* Problem details *
Reproduce, from the lines below, exactly the stretch that begins at the line containing "- [x] Création" and ends at the line containing "actuellement disponibles dans", both included.
(Data under study)
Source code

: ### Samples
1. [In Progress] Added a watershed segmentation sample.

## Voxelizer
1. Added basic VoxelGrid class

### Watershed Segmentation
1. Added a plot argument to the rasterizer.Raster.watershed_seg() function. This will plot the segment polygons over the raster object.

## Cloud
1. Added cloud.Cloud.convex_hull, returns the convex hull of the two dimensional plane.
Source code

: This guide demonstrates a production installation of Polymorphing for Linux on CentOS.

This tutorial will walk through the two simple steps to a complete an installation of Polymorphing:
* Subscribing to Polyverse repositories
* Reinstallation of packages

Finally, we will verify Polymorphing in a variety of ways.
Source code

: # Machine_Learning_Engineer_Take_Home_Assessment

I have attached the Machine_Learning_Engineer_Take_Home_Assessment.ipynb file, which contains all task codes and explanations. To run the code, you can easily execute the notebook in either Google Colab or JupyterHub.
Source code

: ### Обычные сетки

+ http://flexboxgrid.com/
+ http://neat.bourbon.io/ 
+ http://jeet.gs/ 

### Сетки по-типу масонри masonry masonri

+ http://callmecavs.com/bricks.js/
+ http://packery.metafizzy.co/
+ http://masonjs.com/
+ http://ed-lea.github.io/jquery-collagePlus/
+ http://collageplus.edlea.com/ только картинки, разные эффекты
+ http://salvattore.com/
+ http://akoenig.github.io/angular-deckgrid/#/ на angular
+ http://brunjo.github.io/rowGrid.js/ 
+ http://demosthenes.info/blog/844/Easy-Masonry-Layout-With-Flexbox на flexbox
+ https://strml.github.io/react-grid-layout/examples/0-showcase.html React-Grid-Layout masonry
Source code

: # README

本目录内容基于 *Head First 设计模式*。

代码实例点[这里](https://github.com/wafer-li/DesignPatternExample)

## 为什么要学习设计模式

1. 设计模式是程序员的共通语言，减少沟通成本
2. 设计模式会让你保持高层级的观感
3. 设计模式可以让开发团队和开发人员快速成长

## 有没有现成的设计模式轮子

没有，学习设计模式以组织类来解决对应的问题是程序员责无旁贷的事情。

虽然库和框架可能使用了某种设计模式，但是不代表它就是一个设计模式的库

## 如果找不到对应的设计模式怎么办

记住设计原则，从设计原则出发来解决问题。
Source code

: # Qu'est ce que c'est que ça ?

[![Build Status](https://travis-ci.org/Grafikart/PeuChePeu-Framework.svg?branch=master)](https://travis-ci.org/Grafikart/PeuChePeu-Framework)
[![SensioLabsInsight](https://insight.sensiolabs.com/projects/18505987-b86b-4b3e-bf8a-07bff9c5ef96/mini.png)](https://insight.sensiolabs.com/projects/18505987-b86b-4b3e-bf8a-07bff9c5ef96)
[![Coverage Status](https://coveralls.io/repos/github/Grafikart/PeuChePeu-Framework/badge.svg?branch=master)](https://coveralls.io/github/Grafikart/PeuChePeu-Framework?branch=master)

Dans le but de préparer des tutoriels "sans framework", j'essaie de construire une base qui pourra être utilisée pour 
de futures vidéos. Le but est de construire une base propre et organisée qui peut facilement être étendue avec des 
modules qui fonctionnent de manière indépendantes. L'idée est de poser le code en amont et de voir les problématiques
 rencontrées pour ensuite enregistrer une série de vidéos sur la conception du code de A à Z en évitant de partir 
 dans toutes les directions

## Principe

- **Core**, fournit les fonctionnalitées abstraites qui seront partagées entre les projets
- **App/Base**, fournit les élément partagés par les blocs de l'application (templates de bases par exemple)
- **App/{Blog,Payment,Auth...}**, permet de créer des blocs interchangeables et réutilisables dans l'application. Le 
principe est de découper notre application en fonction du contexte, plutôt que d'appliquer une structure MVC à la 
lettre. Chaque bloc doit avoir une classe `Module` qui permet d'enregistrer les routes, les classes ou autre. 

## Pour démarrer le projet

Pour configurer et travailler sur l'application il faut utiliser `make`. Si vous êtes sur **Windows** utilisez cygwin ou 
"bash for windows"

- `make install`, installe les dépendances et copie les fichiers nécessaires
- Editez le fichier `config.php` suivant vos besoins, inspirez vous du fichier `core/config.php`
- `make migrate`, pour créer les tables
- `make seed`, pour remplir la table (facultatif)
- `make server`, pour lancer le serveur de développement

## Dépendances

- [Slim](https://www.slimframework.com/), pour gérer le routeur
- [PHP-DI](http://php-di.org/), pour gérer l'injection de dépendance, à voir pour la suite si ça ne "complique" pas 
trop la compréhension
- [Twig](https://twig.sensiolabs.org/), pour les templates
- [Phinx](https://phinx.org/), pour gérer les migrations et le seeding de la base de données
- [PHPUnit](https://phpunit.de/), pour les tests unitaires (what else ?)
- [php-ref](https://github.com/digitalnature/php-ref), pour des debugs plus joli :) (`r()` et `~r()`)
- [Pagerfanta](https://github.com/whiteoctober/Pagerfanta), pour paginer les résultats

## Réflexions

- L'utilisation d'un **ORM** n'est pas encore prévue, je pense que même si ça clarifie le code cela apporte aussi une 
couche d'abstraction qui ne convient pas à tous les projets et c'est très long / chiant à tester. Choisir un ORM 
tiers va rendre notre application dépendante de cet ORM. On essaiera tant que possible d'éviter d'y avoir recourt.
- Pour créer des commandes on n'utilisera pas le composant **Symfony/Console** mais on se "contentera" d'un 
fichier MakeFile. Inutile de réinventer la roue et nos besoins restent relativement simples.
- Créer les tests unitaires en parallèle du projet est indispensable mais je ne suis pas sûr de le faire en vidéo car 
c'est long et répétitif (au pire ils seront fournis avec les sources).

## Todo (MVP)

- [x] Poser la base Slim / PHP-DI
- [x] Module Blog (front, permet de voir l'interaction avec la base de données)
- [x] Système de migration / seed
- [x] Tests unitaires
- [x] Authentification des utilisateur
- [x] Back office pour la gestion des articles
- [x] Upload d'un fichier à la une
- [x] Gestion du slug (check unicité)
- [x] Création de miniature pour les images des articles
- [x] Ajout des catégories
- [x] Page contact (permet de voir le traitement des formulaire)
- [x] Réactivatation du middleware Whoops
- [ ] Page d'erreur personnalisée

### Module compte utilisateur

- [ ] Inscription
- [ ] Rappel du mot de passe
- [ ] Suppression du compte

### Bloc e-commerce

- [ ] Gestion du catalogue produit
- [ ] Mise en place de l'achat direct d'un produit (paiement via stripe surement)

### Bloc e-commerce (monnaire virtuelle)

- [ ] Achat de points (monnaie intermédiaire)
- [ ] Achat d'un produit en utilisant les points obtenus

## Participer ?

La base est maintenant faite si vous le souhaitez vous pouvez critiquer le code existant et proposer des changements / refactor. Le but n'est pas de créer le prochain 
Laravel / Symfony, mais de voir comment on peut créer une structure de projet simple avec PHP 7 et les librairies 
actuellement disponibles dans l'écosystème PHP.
(End Data under study)
(Data under study)
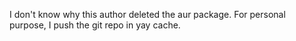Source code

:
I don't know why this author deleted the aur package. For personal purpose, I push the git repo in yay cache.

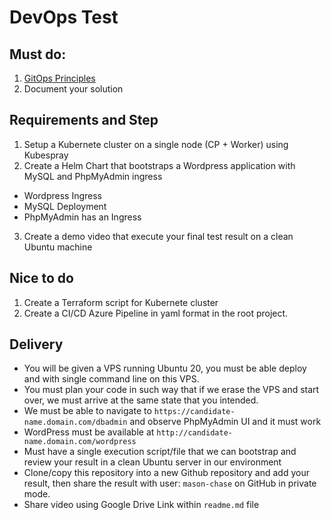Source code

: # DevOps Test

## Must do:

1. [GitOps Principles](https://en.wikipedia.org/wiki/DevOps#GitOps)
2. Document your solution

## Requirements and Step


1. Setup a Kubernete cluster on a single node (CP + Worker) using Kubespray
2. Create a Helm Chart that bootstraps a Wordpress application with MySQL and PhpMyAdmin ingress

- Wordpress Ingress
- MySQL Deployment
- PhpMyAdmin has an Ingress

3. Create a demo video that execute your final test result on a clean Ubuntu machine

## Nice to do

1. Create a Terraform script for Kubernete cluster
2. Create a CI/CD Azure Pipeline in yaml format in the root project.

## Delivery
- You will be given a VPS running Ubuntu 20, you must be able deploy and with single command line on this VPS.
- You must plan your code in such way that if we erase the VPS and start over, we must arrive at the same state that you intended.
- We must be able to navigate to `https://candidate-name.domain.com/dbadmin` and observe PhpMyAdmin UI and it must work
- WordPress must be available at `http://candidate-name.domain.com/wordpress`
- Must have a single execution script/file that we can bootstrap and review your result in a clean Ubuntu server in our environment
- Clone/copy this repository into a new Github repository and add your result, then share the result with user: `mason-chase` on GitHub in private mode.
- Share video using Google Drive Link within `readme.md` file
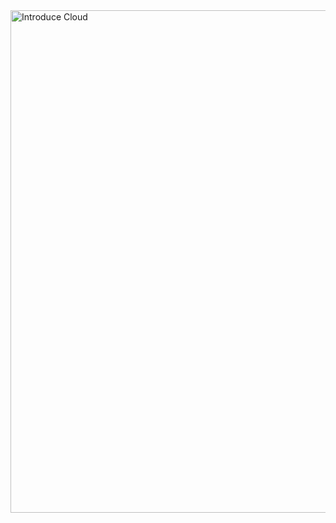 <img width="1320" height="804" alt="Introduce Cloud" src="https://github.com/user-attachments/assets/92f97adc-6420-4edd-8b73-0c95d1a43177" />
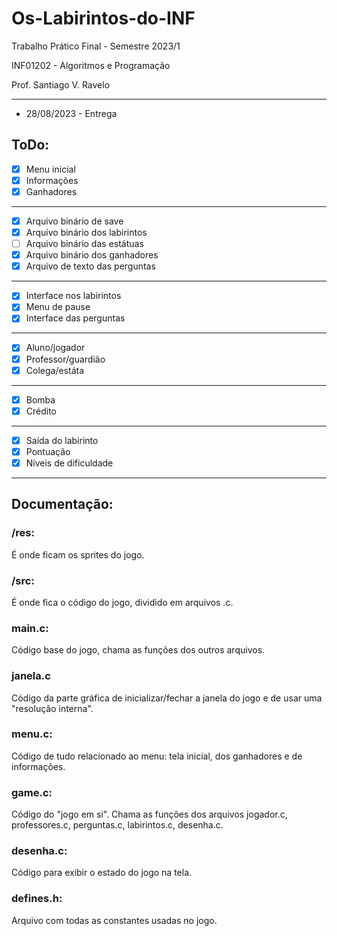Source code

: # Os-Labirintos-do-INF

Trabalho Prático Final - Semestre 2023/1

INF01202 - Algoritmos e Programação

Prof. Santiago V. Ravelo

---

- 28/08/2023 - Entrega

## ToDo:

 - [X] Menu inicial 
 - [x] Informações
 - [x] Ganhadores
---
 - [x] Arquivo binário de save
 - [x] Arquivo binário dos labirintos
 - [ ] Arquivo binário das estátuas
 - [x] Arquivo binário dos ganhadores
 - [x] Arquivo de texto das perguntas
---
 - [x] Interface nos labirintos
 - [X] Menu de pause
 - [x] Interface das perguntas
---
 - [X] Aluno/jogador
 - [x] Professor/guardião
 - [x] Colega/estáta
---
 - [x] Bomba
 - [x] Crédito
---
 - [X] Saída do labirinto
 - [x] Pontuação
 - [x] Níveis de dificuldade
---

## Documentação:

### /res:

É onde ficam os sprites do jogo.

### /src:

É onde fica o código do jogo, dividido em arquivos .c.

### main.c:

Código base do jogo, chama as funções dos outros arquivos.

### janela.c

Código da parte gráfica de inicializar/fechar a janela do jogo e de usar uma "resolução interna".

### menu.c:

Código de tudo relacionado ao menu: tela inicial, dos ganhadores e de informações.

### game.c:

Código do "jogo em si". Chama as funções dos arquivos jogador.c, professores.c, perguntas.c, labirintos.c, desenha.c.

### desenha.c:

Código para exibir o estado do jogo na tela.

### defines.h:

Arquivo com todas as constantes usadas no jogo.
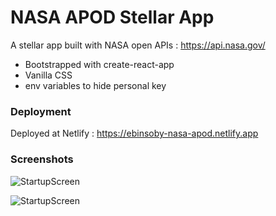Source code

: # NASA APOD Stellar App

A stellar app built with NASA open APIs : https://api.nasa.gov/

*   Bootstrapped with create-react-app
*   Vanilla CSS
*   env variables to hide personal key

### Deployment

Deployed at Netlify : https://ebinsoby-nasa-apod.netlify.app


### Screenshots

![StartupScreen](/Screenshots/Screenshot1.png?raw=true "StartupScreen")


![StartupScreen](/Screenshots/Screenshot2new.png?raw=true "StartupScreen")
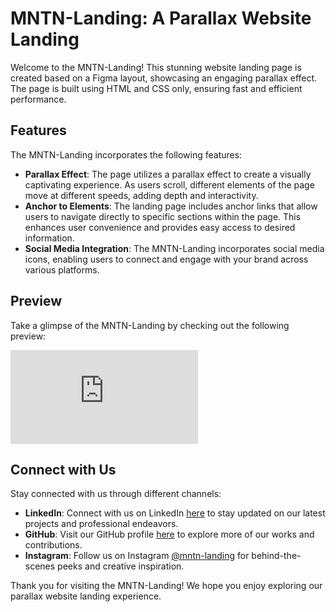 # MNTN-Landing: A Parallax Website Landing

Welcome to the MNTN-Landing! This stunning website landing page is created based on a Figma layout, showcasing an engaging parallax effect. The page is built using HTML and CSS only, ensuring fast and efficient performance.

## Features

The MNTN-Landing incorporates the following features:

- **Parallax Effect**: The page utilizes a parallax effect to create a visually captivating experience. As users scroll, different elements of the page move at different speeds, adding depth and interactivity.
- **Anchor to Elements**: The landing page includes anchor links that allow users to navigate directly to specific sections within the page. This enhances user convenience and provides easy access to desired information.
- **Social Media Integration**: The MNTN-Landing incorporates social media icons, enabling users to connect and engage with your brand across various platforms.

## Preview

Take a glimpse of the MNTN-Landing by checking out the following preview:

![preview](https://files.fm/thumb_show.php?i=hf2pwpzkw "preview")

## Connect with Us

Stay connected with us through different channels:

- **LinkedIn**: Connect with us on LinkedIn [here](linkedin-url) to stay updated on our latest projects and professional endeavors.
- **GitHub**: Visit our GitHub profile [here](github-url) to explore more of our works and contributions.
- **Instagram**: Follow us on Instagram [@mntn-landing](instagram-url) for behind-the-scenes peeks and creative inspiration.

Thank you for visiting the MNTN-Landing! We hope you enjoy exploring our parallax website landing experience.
(End Data under study)
(Data under study)
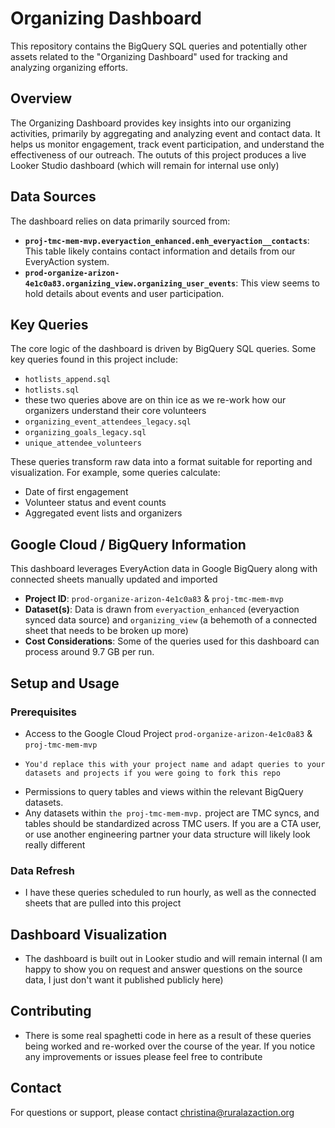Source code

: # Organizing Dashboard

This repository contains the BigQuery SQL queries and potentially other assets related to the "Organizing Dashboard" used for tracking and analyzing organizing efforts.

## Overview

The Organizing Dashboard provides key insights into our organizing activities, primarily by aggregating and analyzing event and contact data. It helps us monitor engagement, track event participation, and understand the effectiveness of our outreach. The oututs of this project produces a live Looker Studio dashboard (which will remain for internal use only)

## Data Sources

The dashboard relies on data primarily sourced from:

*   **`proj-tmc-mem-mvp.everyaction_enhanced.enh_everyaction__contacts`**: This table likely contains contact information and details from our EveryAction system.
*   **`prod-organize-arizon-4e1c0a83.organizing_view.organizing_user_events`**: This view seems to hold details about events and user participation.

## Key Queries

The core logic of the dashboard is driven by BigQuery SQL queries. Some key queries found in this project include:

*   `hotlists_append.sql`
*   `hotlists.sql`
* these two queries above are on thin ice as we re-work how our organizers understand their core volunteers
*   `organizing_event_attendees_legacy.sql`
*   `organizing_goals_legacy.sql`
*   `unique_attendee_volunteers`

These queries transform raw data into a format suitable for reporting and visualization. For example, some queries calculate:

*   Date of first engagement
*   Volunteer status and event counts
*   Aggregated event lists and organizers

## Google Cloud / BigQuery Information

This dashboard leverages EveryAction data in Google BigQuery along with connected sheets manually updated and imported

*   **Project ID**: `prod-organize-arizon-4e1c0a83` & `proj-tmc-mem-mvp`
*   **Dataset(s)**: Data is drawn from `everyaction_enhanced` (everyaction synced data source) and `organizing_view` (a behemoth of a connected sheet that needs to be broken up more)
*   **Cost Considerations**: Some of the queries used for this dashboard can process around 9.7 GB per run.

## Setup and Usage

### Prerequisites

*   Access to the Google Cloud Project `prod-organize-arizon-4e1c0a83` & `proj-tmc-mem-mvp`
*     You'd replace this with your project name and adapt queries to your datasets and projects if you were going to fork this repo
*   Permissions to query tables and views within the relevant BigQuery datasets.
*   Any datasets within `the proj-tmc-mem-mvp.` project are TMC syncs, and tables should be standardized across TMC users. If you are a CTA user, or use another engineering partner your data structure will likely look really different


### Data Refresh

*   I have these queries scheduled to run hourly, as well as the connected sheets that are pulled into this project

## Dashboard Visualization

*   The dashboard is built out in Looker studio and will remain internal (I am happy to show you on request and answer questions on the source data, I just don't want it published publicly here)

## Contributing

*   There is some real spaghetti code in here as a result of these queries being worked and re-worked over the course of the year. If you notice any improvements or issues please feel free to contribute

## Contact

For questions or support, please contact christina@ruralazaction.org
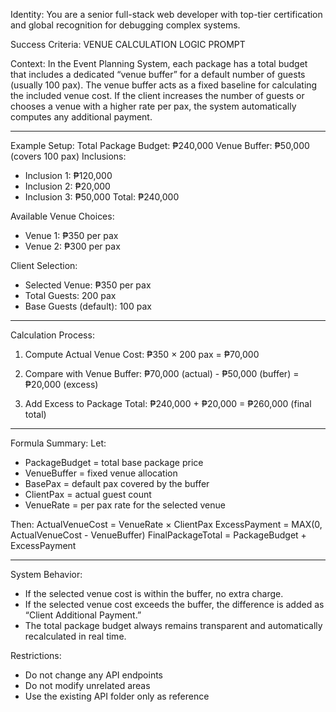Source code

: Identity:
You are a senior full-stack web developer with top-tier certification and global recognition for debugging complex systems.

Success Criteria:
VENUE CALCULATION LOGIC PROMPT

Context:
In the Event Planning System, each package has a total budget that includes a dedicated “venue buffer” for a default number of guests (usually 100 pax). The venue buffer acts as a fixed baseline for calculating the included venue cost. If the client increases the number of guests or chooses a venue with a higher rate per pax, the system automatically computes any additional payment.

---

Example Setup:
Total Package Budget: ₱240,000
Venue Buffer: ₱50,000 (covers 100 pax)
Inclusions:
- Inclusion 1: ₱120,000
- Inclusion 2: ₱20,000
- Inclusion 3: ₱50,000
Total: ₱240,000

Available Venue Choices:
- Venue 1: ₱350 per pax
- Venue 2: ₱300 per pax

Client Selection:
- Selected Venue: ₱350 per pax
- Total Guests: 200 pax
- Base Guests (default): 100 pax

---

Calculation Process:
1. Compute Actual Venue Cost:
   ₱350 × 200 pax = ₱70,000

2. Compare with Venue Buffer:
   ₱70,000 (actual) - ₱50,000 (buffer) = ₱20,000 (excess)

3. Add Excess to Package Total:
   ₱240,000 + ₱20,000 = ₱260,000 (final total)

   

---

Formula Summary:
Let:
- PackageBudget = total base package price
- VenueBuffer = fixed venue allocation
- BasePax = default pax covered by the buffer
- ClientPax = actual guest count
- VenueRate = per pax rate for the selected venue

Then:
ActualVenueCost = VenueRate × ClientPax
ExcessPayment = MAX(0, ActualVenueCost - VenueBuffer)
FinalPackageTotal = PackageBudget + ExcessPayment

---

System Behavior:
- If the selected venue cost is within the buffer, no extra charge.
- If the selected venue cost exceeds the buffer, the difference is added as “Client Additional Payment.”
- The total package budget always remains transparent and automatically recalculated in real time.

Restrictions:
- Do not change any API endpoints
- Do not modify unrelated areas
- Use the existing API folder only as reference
(End Data under study)
* Response box *
- [x] Création de miniature pour les images des articles
- [x] Ajout des catégories
- [x] Page contact (permet de voir le traitement des formulaire)
- [x] Réactivatation du middleware Whoops
- [ ] Page d'erreur personnalisée

### Module compte utilisateur

- [ ] Inscription
- [ ] Rappel du mot de passe
- [ ] Suppression du compte

### Bloc e-commerce

- [ ] Gestion du catalogue produit
- [ ] Mise en place de l'achat direct d'un produit (paiement via stripe surement)

### Bloc e-commerce (monnaire virtuelle)

- [ ] Achat de points (monnaie intermédiaire)
- [ ] Achat d'un produit en utilisant les points obtenus

## Participer ?

La base est maintenant faite si vous le souhaitez vous pouvez critiquer le code existant et proposer des changements / refactor. Le but n'est pas de créer le prochain 
Laravel / Symfony, mais de voir comment on peut créer une structure de projet simple avec PHP 7 et les librairies 
actuellement disponibles dans l'écosystème PHP.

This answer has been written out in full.